Required Qualifications*
- High school diploma or GED
- Experience with ICD-10, CPT code and medical billing guidelines
- Ability to interpret clinical documentation and apply coding/billing rules
- Strong analytical skills with high attention to detail
- Experience with Epic/MiChart and payer portals
- Ability to identify trends, revenue opportunities and workflow issues
- Excellent communication and problem solving skills
Desired Qualifications*
- Bachelor's degree in healthcare administration, business, finance or a related field
- 3-5 years of experience in revenue cycle, billing, collections or charge integrity
- Experience in an academic medical center or large integrated healthcare system
- Familiarity with Michigan Medicine's revenue cycle structure
- Advanced analytics experience (SQL, Tableau, Power BI)
Why Work at Michigan?
Being part of something greater, of serving a larger mission of discovery and care ? that's the heart of what drives people to work at Michigan. In some way, great or small, every person here helps to advance this world-class institution. It's adding a purpose to your profession. Work at Michigan and become a victor for the greater good.
Why Join Michigan Medicine?
Michigan Medicine is one of the largest health care complexes in the world and has been the site of many groundbreaking medical and technological advancements since the opening of the U-M Medical School in 1850. Michigan Medicine is comprised of over 30,000 employees and our vision is to attract, inspire, and develop outstanding people in medicine, sciences, and healthcare to become one of the world?s most distinguished academic health systems. In some way, great or small, every person here helps to advance this world-class institution. Work at Michigan Medicine and become a victor for the greater good.
What Benefits can you Look Forward to?
- Excellent medical, dental and vision coverage effective on your very first day
- 2:1 Match on retirement savings
Modes of Work
Positions that are eligible for hybrid or mobile/remote work mode are at the discretion of the hiring department.
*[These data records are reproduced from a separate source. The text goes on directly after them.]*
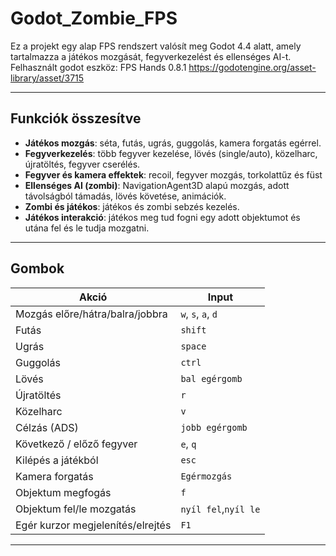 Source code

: # Godot_Zombie_FPS

Ez a projekt egy alap FPS rendszert valósít meg Godot 4.4 alatt, amely tartalmazza a játékos mozgását, fegyverkezelést és ellenséges AI-t.
Felhasznált godot eszköz: FPS Hands 0.8.1
https://godotengine.org/asset-library/asset/3715

---

## Funkciók összesítve

- **Játékos mozgás**: séta, futás, ugrás, guggolás, kamera forgatás egérrel.  
- **Fegyverkezelés**: több fegyver kezelése, lövés (single/auto), közelharc, újratöltés, fegyver cserélés.  
- **Fegyver és kamera effektek**: recoil, fegyver mozgás, torkolattűz és füst  
- **Ellenséges AI (zombi)**: NavigationAgent3D alapú mozgás, adott távolságból támadás, lövés követése, animációk.
- **Zombi és játékos**: játékos és zombi sebzés kezelés.
- **Játékos interakció**: játékos meg tud fogni egy adott objektumot és utána fel és le tudja mozgatni.

---

## Gombok

| Akció | Input |
|-------|-------------|
| Mozgás előre/hátra/balra/jobbra | `w`, `s`, `a`, `d` |
| Futás | `shift` |
| Ugrás | `space` |
| Guggolás | `ctrl` |
| Lövés | `bal egérgomb` |
| Újratöltés | `r` |
| Közelharc | `v` |
| Célzás (ADS) | `jobb egérgomb` |
| Következő / előző fegyver | `e`, `q` |
| Kilépés a játékból | `esc` |
| Kamera forgatás | `Egérmozgás` |
| Objektum megfogás | `f` |
| Objektum fel/le mozgatás | `nyíl fel`,`nyíl le` |
| Egér kurzor megjelenítés/elrejtés | `F1` |

---
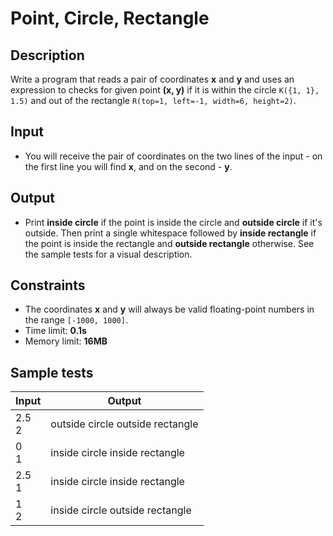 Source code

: # Point, Circle, Rectangle

## Description
Write a program that reads a pair of coordinates **x** and **y** and uses an expression to checks for given point **(x, y)**
 if it is within the circle `K({1, 1}, 1.5)` and out of the rectangle `R(top=1, left=-1, width=6, height=2)`.

## Input
- You will receive the pair of coordinates on the two lines of the input - on the first line you will find **x**, and on the second - **y**.

## Output
- Print **inside circle** if the point is inside the circle and **outside circle** if it's outside. Then print a single whitespace followed by
 **inside rectangle** if the point is inside the rectangle and **outside rectangle** otherwise. See the sample tests for a visual description.
 
## Constraints
- The coordinates **x** and **y** will always be valid floating-point numbers in the range `[-1000, 1000]`.
- Time limit: **0.1s**
- Memory limit: **16MB**

## Sample tests

|     Input      |                 Output            |
|----------------|-----------------------------------|
|2.5<br/>2       |outside circle outside rectangle   |
|0<br/>1         |inside circle inside rectangle     |
|2.5<br/>1       |inside circle inside rectangle     |
|1<br/>2         |inside circle outside rectangle    | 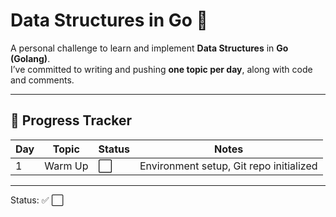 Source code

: # Data Structures in Go 🚀

A personal challenge to learn and implement **Data Structures** in **Go (Golang)**.  
I’ve committed to writing and pushing **one topic per day**, along with code and comments.

---

## 📅 Progress Tracker

| Day | Topic   | Status | Notes                                   |
| --- | ------- | ------ | --------------------------------------- |
| 1   | Warm Up | ⬜     | Environment setup, Git repo initialized |

---

Status: ✅ ⬜
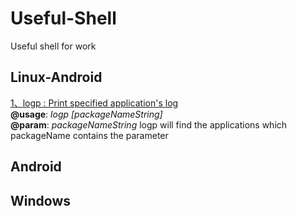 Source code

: # Useful-Shell
Useful shell for work
 
## Linux-Android 
[1、logp : Print specified application's log](https://github.com/Bravest-Ptt/Useful-Shell/blob/master/Linux-Android/logp)<br>
 **@usage**: _logp [packageNameString]_<br>
 **@param**: _packageNameString_ logp will find the applications which packageName contains the parameter<br>

## Android

## Windows
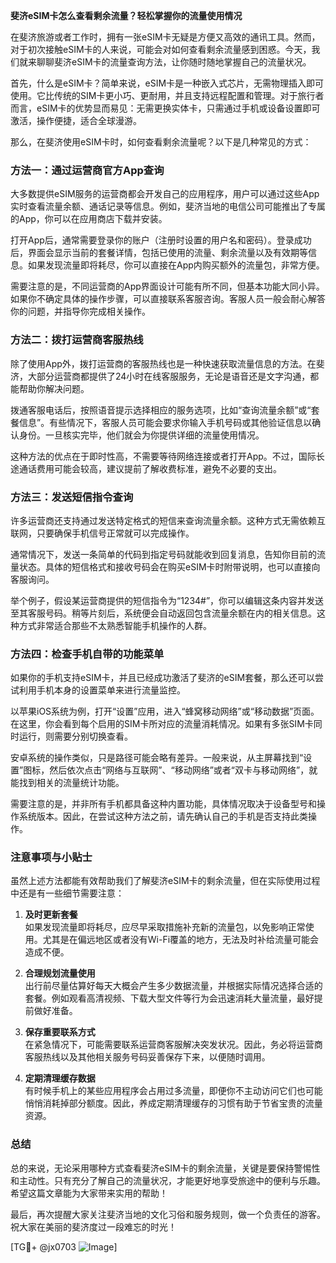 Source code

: **斐济eSIM卡怎么查看剩余流量？轻松掌握你的流量使用情况**

在斐济旅游或者工作时，拥有一张eSIM卡无疑是方便又高效的通讯工具。然而，对于初次接触eSIM卡的人来说，可能会对如何查看剩余流量感到困惑。今天，我们就来聊聊斐济eSIM卡的流量查询方法，让你随时随地掌握自己的流量状况。

首先，什么是eSIM卡？简单来说，eSIM卡是一种嵌入式芯片，无需物理插入即可使用。它比传统的SIM卡更小巧、更耐用，并且支持远程配置和管理。对于旅行者而言，eSIM卡的优势显而易见：无需更换实体卡，只需通过手机或设备设置即可激活，操作便捷，适合全球漫游。

那么，在斐济使用eSIM卡时，如何查看剩余流量呢？以下是几种常见的方式：

### 方法一：通过运营商官方App查询

大多数提供eSIM服务的运营商都会开发自己的应用程序，用户可以通过这些App实时查看流量余额、通话记录等信息。例如，斐济当地的电信公司可能推出了专属的App，你可以在应用商店下载并安装。

打开App后，通常需要登录你的账户（注册时设置的用户名和密码）。登录成功后，界面会显示当前的套餐详情，包括已使用的流量、剩余流量以及有效期等信息。如果发现流量即将耗尽，你可以直接在App内购买额外的流量包，非常方便。

需要注意的是，不同运营商的App界面设计可能有所不同，但基本功能大同小异。如果你不确定具体的操作步骤，可以直接联系客服咨询。客服人员一般会耐心解答你的问题，并指导你完成相关操作。

### 方法二：拨打运营商客服热线

除了使用App外，拨打运营商的客服热线也是一种快速获取流量信息的方法。在斐济，大部分运营商都提供了24小时在线客服服务，无论是语音还是文字沟通，都能帮助你解决问题。

拨通客服电话后，按照语音提示选择相应的服务选项，比如“查询流量余额”或“套餐信息”。有些情况下，客服人员可能会要求你输入手机号码或其他验证信息以确认身份。一旦核实完毕，他们就会为你提供详细的流量使用情况。

这种方法的优点在于即时性高，不需要等待网络连接或者打开App。不过，国际长途通话费用可能会较高，建议提前了解收费标准，避免不必要的支出。

### 方法三：发送短信指令查询

许多运营商还支持通过发送特定格式的短信来查询流量余额。这种方式无需依赖互联网，只要确保手机信号正常就可以完成操作。

通常情况下，发送一条简单的代码到指定号码就能收到回复消息，告知你目前的流量状态。具体的短信格式和接收号码会在购买eSIM卡时附带说明，也可以直接向客服询问。

举个例子，假设某运营商提供的短信指令为“1234#”，你可以编辑这条内容并发送至其客服号码。稍等片刻后，系统便会自动返回包含流量余额在内的相关信息。这种方式非常适合那些不太熟悉智能手机操作的人群。

### 方法四：检查手机自带的功能菜单

如果你的手机支持eSIM卡，并且已经成功激活了斐济的eSIM套餐，那么还可以尝试利用手机本身的设置菜单来进行流量监控。

以苹果iOS系统为例，打开“设置”应用，进入“蜂窝移动网络”或“移动数据”页面。在这里，你会看到每个启用的SIM卡所对应的流量消耗情况。如果有多张SIM卡同时运行，则需要分别切换查看。

安卓系统的操作类似，只是路径可能会略有差异。一般来说，从主屏幕找到“设置”图标，然后依次点击“网络与互联网”、“移动网络”或者“双卡与移动网络”，就能找到相关的流量统计功能。

需要注意的是，并非所有手机都具备这种内置功能，具体情况取决于设备型号和操作系统版本。因此，在尝试这种方法之前，请先确认自己的手机是否支持此类操作。

### 注意事项与小贴士

虽然上述方法都能有效帮助我们了解斐济eSIM卡的剩余流量，但在实际使用过程中还是有一些细节需要注意：

1. **及时更新套餐**  
   如果发现流量即将耗尽，应尽早采取措施补充新的流量包，以免影响正常使用。尤其是在偏远地区或者没有Wi-Fi覆盖的地方，无法及时补给流量可能会造成不便。

2. **合理规划流量使用**  
   出行前尽量估算好每天大概会产生多少数据流量，并根据实际情况选择合适的套餐。例如观看高清视频、下载大型文件等行为会迅速消耗大量流量，最好提前做好准备。

3. **保存重要联系方式**  
   在紧急情况下，可能需要联系运营商客服解决突发状况。因此，务必将运营商客服热线以及其他相关服务号码妥善保存下来，以便随时调用。

4. **定期清理缓存数据**  
   有时候手机上的某些应用程序会占用过多流量，即便你不主动访问它们也可能悄悄消耗掉部分额度。因此，养成定期清理缓存的习惯有助于节省宝贵的流量资源。

### 总结

总的来说，无论采用哪种方式查看斐济eSIM卡的剩余流量，关键是要保持警惕性和主动性。只有充分了解自己的流量状况，才能更好地享受旅途中的便利与乐趣。希望这篇文章能为大家带来实用的帮助！

最后，再次提醒大家关注斐济当地的文化习俗和服务规则，做一个负责任的游客。祝大家在美丽的斐济度过一段难忘的时光！

[TG💪+ @jx0703 ![Image](https://github.com/user-attachments/assets/dbca1d08-cadb-493c-b0ec-ad6f7a83f270)]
Work agreements are reviewed annually at a minimum and are subject to change at any time, and for any reason, throughout the course of employment. Learn more about the work modes.
Background Screening
Michigan Medicine conducts background screening and pre-employment drug testing on job candidates upon acceptance of a contingent job offer and may use a third party administrator to conduct background screenings. Background screenings are performed in compliance with the Fair Credit Report Act. Pre-employment drug testing applies to all selected candidates, including new or additional faculty and staff appointments, as well as transfers from other U-M campuses.
Application Deadline
Job openings are posted for a minimum of seven calendar days. The review and selection process may begin as early as the eighth day after posting. This opening may be removed from posting boards and filled any time after the minimum posting period has ended.
U-M EEO Statement
The University of Michigan is an Equal Opportunity Employer. We are committed to providing an environment of mutual respect where equal employment opportunities are available to all applicants, including protected veterans and individuals with disabilities.